Pour ce nouveau portrait de joueuse, nous sommes allés à la rencontre de Dédé Froquée ! De ses débuts chez les Leopard Avengers à sa sélection en équipe de France, en passant par son expatriation en Suède, elle s'est confiée sans détour et sans tabou sur son parcours et ses experiences de derby au sein de ses différentes équipes.
Peux-tu te présenter en quelques mots et nous expliquer comment tu es entrée dans le monde du Derby ?
Je m’appelle Adélie aka Dédé Froquée, j’ai 29 ans, je suis jammeuse titulaire de l’équipe de France. J’ai joué la dernière coupe du monde de roller derby avant d’intégrer l’équipe de Crime City de Malmö en Suède pour la saison 2018/2019.
J’ai commencé le derby en 2013 à Caen, sur le bitume d’un parking souterrain, là où s’entraînait alors la toute jeune équipe des Leopard Avengers, dont faisait partie une de mes amies. Elle m’avait invité à venir essayer ce sport dont je n’avais jamais entendu parler. Je n’étais jamais non plus montée sur des patins et je me tenais aux murs pour ne pas tomber, tout en louchant avec admiration sur les filles qui jouaient.
Plus qu’intriguée, j’étais déjà hameçonnée.
Et ce Derby Name il vient d'où ?
Mon nom « Dédé froquée » vient de mon premier scrimmage où j’ai littéralement « défroqué » une de mes coéquipières en tirant trop fort sur son short pour pouvoir sortir du pack, et puis aussi du fait que je sois toujours un peu désorganisée, jamais les mêmes chaussettes, mes pulls souvent à l’envers...et puis je me souviens qu’il fallait que je trouve rapido un nom pour floquer nos maillots et je manquais cruellement d’idées et surtout je ne pensais pas qu’il me collerait à la peau si longtemps ce nom...j’étais loin de m’imaginer aussi qu’on me demanderait si souvent de l’expliquer..(sinon peut être que j’aurais fait plus d’efforts :))
Et en dehors du Derby... ?
Dans la vie « réelle » hors patins, j’ai plusieurs casquettes : je suis artiste peintre et dessinatrice à Caen, surveillante dans un lycée pendant l’année scolaire et monitrice de surf pendant la saison estivale en Irlande.
Tu as un beau parcours, avec notamment ta participation à la dernière coupe du monde, tu peux nous en dire un peu plus sur ta progression en tant que joueuse ?
Caen est ma ligue d’origine depuis 2013, c’est à Caen que j’ai appris à patiner, puis à jouer et avec Caen que j’ai fait mes premières expériences de match. L’équipe a connu une belle évolution depuis sa création. Elle est petite mais costaude et en constante évolution. Elle a su tirer son épingle du jeu et trouver sa place en élite et dans le tableau européen ces dernières années ! Les léopards sont une poignée de joueuses fantastiques, humainement et sur le terrain !

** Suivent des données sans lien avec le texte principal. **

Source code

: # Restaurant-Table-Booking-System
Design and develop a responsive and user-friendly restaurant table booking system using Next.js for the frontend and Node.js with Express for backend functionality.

J’ai fait des allers et retours au sein de la ligue, car j’aime voyager.
En 2015 je suis partie en Australie à Perth pendant un an et j’ai intégré les West coast evils. Je n’aurai jamais autant patiné de ma vie sur et hors le track qu’à cette période. Là-bas les pistes cyclables et les trottoirs sont des autoroutes de bitume parfait, plus un ciel bleu impeccable tous les jours. Des conditions optimales pour avaler les km, Je ne me déplaçais plus qu’en quad ! J’allais au boulot en roller, faire mes courses en roller, et puis le soir aux entraînements en roller. Je rentrais chez moi de nuit avec ma lampe frontale et mes tongues dans mon sac, toujours en roller...j’étais devenue complètement mordue au Street Skate et à cette sensation grisante de gagner en vitesse, en agilité et en technique, et de pouvoir placer ces nouveaux atouts dans mon jeu de jammeuse ! Comme si ça ne suffisait pas, je profitais aussi des cours de patinage de vitesse et artistique qui avaient lieu avant nos entraînements de derby au Rollerdrome de Morley, fief des PRD!
L’équipe de Perth m’a accueilli les bras ouverts. J’ai très vite intégré leur charter A et pu jouer des matchs très intéressants, notamment le « Royal Rumble Tournament » à Brisbane. Le niveau était bon, elles m’ont fait vraiment évoluer dans mon jeu. Ce sont elles aussi les premières à m’avoir encouragée à postuler à la team France.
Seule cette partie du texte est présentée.